La recepcionista ya no era la secretaria, sino Amanda, la misteriosa protagonista de mi novela, que soborna al alcalde con su cuerpo por una dosis diaria de heroína. Con su “Buenos días” parecía querer sobornarme a mí también. No lo iba a lograr, por supuesto: yo era ella, yo era su autor, y seguía vivo.
-¿Qué desea?
-Soy el autor de La estación donde el tren nunca se para, y tenía una cita con la crítica literaria del periódico -mentí.
-Tome el ascensor de la izquierda. Séptima planta –dijo con sequedad, entregándome una tarjeta de plástico que tenía que utilizar para acceder a la zona de despachos.
El detector de metales me traicionó.
-¡Maldita sea! –grité para mis adentros.
-No se preocupe, pase, pase –sonrió el vigilante de seguridad, que ya no era vigilante de seguridad sino Mr. Night, el proxeneta asesino que se alía con el alcalde en mi novela. Sabía a qué había venido, y por eso me dejaba pasar, pese a las advertencias del detector de metales-. Este aparato siempre pita. Usted no le haga caso.
No pensaba hacerlo.
El ascensor tardó una vida en llegar al séptimo piso.
Me pareció interesante observar que mi impaciencia no se traducía en nerviosismo. En La estación..., Night notaba un sudor frío en las manos antes de degollar a Amanda, en la escena culminante de la novela. El corazón le latía como si tuviera que batir alguna plusmarca, y mi personaje apenas podía controlar las muecas de su cara. En cambio, yo me sentía seguro, fuerte, lúcido. Quizás Night era un personaje demasiado débil.
-Buenos días, ¿puedo ayudarle? –me interrumpió una nueva secretaria. Le entregué mi tarjeta.
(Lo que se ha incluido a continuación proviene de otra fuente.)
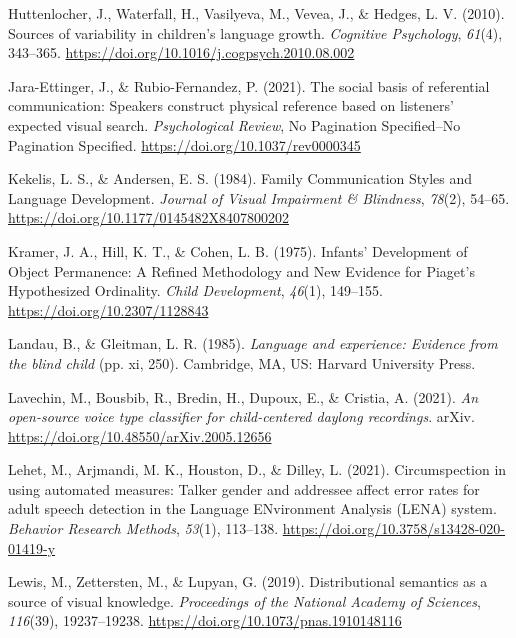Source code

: \documentclass[
  man]{apa6}
\newlength{\cslhangindent}
\newlength{\cslentryspacingunit} %
\newenvironment{CSLReferences}[2] %
 {%
  \setlength{\parindent}{0pt}
  \ifodd #1
  \let\oldpar\par
  \def\par{\hangindent=\cslhangindent\oldpar}
  \fi
  \setlength{\parskip}{#2\cslentryspacingunit}
 }%
 {}
\begin{document}
\begin{CSLReferences}{1}{0}
\leavevmode{}%
Huttenlocher, J., Waterfall, H., Vasilyeva, M., Vevea, J., \& Hedges, L. V. (2010). Sources of variability in children's language growth. \emph{Cognitive Psychology}, \emph{61}(4), 343--365. \url{https://doi.org/10.1016/j.cogpsych.2010.08.002}

\leavevmode{}%
Jara-Ettinger, J., \& Rubio-Fernandez, P. (2021). The social basis of referential communication: {Speakers} construct physical reference based on listeners' expected visual search. \emph{Psychological Review}, No Pagination Specified--No Pagination Specified. \url{https://doi.org/10.1037/rev0000345}

\leavevmode{}%
Kekelis, L. S., \& Andersen, E. S. (1984). Family {Communication Styles} and {Language Development}. \emph{Journal of Visual Impairment \& Blindness}, \emph{78}(2), 54--65. \url{https://doi.org/10.1177/0145482X8407800202}

\leavevmode{}%
Kramer, J. A., Hill, K. T., \& Cohen, L. B. (1975). Infants' {Development} of {Object Permanence}: {A Refined Methodology} and {New Evidence} for {Piaget}'s {Hypothesized Ordinality}. \emph{Child Development}, \emph{46}(1), 149--155. \url{https://doi.org/10.2307/1128843}

\leavevmode{}%
Landau, B., \& Gleitman, L. R. (1985). \emph{Language and experience: {Evidence} from the blind child} (pp. xi, 250). Cambridge, MA, US: Harvard University Press.

\leavevmode{}%
Lavechin, M., Bousbib, R., Bredin, H., Dupoux, E., \& Cristia, A. (2021). \emph{An open-source voice type classifier for child-centered daylong recordings}. arXiv. \url{https://doi.org/10.48550/arXiv.2005.12656}

\leavevmode{}%
Lehet, M., Arjmandi, M. K., Houston, D., \& Dilley, L. (2021). Circumspection in using automated measures: {Talker} gender and addressee affect error rates for adult speech detection in the {Language ENvironment Analysis} ({LENA}) system. \emph{Behavior Research Methods}, \emph{53}(1), 113--138. \url{https://doi.org/10.3758/s13428-020-01419-y}

\leavevmode{}%
Lewis, M., Zettersten, M., \& Lupyan, G. (2019). Distributional semantics as a source of visual knowledge. \emph{Proceedings of the National Academy of Sciences}, \emph{116}(39), 19237--19238. \url{https://doi.org/10.1073/pnas.1910148116}


\end{CSLReferences}
\end{document}
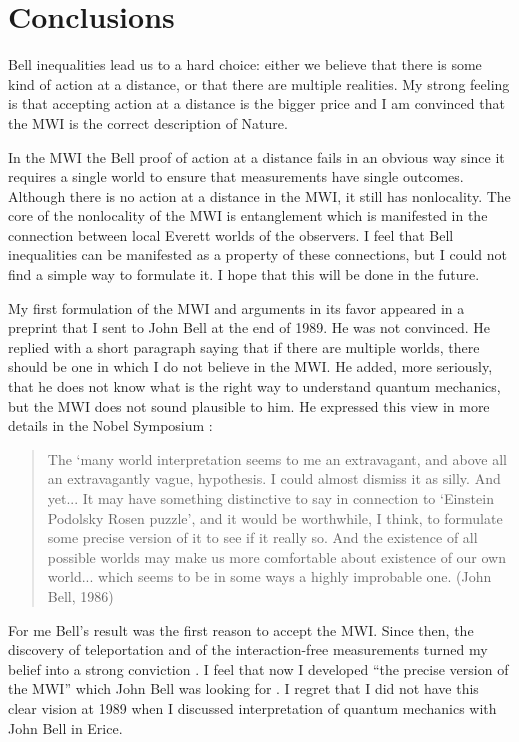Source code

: \documentclass[11pt]{article}
\begin{document}
\section{Conclusions}

Bell inequalities lead us to a hard choice: either we believe that there is some kind of action at a distance, or that there are multiple realities. My strong feeling is that accepting action at a distance is the bigger price and I am convinced that the MWI is the correct description of Nature.

In the MWI  the Bell proof of action at a distance fails in an obvious way since it requires a single world to ensure that measurements have single outcomes. Although there is no action at a distance in the MWI, it still has nonlocality.
The core of the nonlocality of the MWI is entanglement which is manifested in the connection between local Everett worlds of the observers. I feel that Bell inequalities can be manifested as a property of these connections, but I could not find a simple way to formulate it. I hope that this will be done in the future.

My first formulation of the MWI and arguments in its favor appeared in a preprint \cite{schizo} that I sent to John Bell at the end of 1989. He was not convinced. He replied with a short paragraph saying that if there are multiple worlds, there should be one in which I do not believe in the MWI. He added, more seriously, that he does not know what is the right way to understand quantum mechanics, but the MWI does not sound plausible to him. He expressed this view  in more details in the Nobel Symposium  \cite{Bell86}:
  \begin{quote}
 The `many world interpretation seems to me an extravagant, and above all an extravagantly vague, hypothesis. I could almost dismiss it as silly. And yet... It may have something distinctive to say in connection to `Einstein Podolsky Rosen puzzle', and it would be worthwhile, I think, to formulate some precise version of it to see if it really so. And the existence of all possible worlds may make us more comfortable about existence of our own world... which seems to be in some ways a highly improbable one.\flushright
(John Bell, 1986)
\end{quote}

For me Bell's result  was the first   reason to accept the MWI. Since then, the discovery of  teleportation and of the interaction-free measurements turned my belief into a strong conviction \cite{PSA}. I feel that now I developed ``the precise version of the MWI'' which John Bell was looking for \cite{qmdet}. I regret that I did not have this clear vision at 1989 when I discussed interpretation of quantum mechanics with John Bell in Erice.
\end{document}
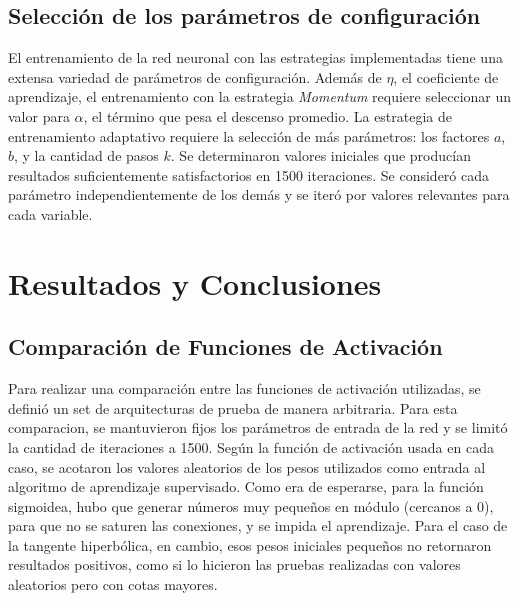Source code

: \documentclass[a4paper,10pt]{article}
\begin{document}
    \subsection{Selección de los parámetros de configuración}

        \label{sec:configuracion}
        El entrenamiento de la red neuronal con las estrategias implementadas tiene una extensa variedad de parámetros de configuración. Además de $\eta$, 
        el coeficiente de aprendizaje, el entrenamiento con la estrategia \textit{Momentum} requiere seleccionar un valor para $\alpha$, el término que pesa el descenso promedio. 
        La estrategia de entrenamiento adaptativo requiere la selección de más parámetros: los factores $a$, $b$, y la cantidad de pasos $k$.
        Se determinaron valores iniciales que producían resultados suficientemente satisfactorios en 1500 iteraciones. Se consideró cada parámetro independientemente de los demás y se iteró por valores relevantes para cada variable.

\section{Resultados y Conclusiones}

    \subsection{Comparación de Funciones de Activación}
    \label{sec:comparacion-activacion}

    Para realizar una comparación entre las funciones de activación utilizadas,
    se definió un set de arquitecturas de prueba de manera arbitraria.
    Para esta comparacion, se mantuvieron fijos los parámetros de entrada de la
    red y se limitó la cantidad de iteraciones a 1500.
    Según la función de activación usada en cada caso, se acotaron los valores
    aleatorios de los pesos utilizados como entrada al algoritmo de aprendizaje
    supervisado. Como era de esperarse, para la función sigmoidea, hubo que
    generar números muy pequeños en módulo (cercanos a 0), para que no se saturen
    las conexiones, y se impida el aprendizaje.
    Para el caso de la tangente hiperbólica, en cambio, esos pesos iniciales
    pequeños no retornaron resultados positivos, como si lo hicieron las pruebas
    realizadas con valores aleatorios pero con cotas mayores.
\end{document}
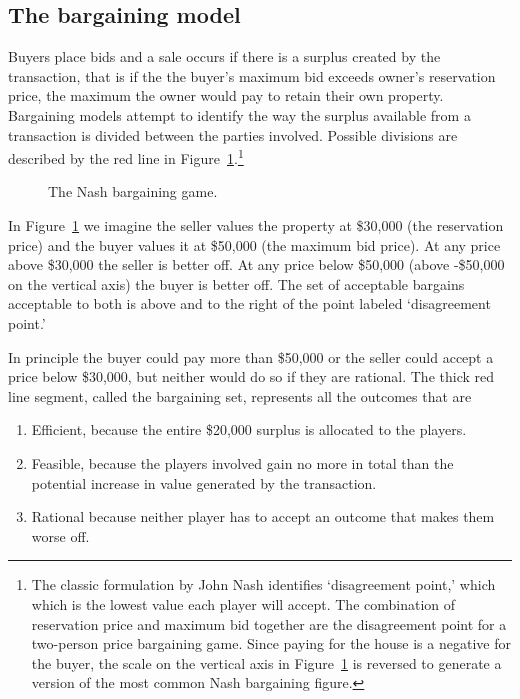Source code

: \subsection{The bargaining model} \label{sec:bargaining-model}
Buyers place bids and a sale occurs if there is a surplus created by the transaction, that is if the the buyer's maximum bid exceeds owner's \gls{reservation price}, the maximum the owner would pay to retain their own property. 
Bargaining models attempt to identify the way the surplus available from a transaction is divided between the parties involved. Possible divisions are described by the red line in Figure~\ref{fig:Nash-bargaining-game}.\footnote{The classic  formulation by John Nash %
identifies  `\gls{disagreement point},' which which is the  lowest value each player will accept. The combination of reservation price and maximum bid together are the disagreement point for a two-person price bargaining game. Since paying for the house is a negative for the buyer, the scale on the vertical axis  in Figure~\ref{fig:Nash-bargaining-game} is reversed to generate a version of the most common Nash bargaining figure.} 

\begin{figure}
\centering

\caption[The Nash bargaining game]{The Nash bargaining game.}
\label{fig:Nash-bargaining-game}
\end{figure}


In Figure~\ref{fig:Nash-bargaining-game} we imagine the seller values the property at \$30,000 (the reservation price) and the buyer values it at \$50,000 (the maximum bid price).  At any price above \$30,000 the seller is better off. At any price below \$50,000 (above -\$50,000 on the vertical axis) the buyer is better off. 
The set of acceptable bargains acceptable to both is above and to the right of the point labeled `disagreement point.' 

In principle the buyer could pay more than \$50,000 or the seller could accept a price below \$30,000, but neither would do so if they are rational. 
The thick red line segment, called the bargaining set, represents all the outcomes that are\begin{enumerate}
    \item Efficient, because the entire \$20,000 surplus is allocated to the players. 
    \item Feasible, because the players involved gain no more in total than the potential increase in value generated by the transaction.
    \item Rational because neither player has to accept an outcome that makes them worse off.
\end{enumerate}   

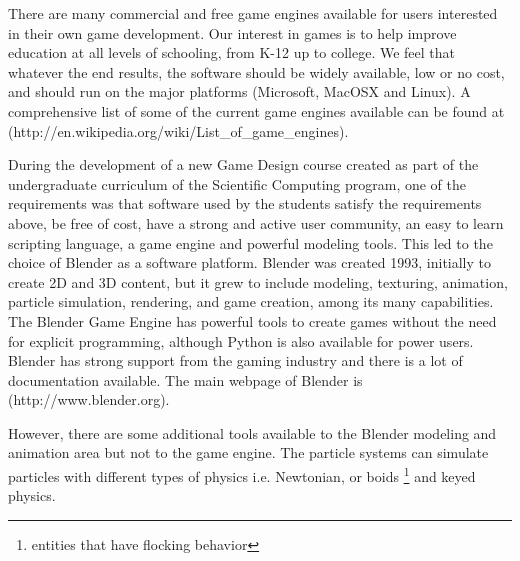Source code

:


There are many commercial and free game engines available for users interested in their own game development. Our interest in games is to help improve education at all levels of schooling, from K-12 up to college. We feel that whatever the end results, the software should be widely available, low or no cost, and should run on the major platforms (Microsoft, MacOSX and Linux). A comprehensive list of some of the current game engines available can be found at (http://en.wikipedia.org/wiki/List\_of\_game\_engines).  




During the development of a new Game Design course created as part of the undergraduate curriculum of the Scientific Computing program, one of the requirements was that software used by the students satisfy the requirements above, be free of cost, have a strong and active user community, an easy to learn scripting language, a game engine and powerful modeling tools. This led to the choice of Blender as a software platform. Blender was created 1993, initially to create 2D and 3D content, but it grew to include modeling, texturing, animation, particle simulation, rendering, and game creation, among its many capabilities. The Blender Game Engine has powerful tools to create games without the need for explicit programming, although Python is also available for power users. Blender has strong support from the gaming industry and there is a lot of documentation available. The main webpage of Blender is (http://www.blender.org).  


However, there are some additional tools available to the Blender modeling and animation  area but not to the game engine. The particle systems can simulate particles with different types of physics i.e. Newtonian, or boids \footnote{entities that have flocking behavior} and keyed physics.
-Hola, vengo a ver a la crítica literaria –mi tono de voz era más grave que de costumbre, quizás porque aquella era la voz que le había dado a Paco Tejedor, el alcalde de mi pueblo imaginario y víctima principal de la pérfida Amanda. Si ella quería verme muerto, había conseguido exactamente lo contrario: yo ahora era muchos, era Paco Tejedor, era Night, y era yo mismo. Era todos los personajes de mi novela y a la vez era el autor, narrador y narratario. Todas las instancias narrativas sin excepción.
-Está en su despacho, el último de este pasillo –dijo la recepcionista, mi cómplice, yo mismo, señalando a la derecha-. ¿Le está esperando?
-Creo que sí –sonreí, atravesando mi último obstáculo.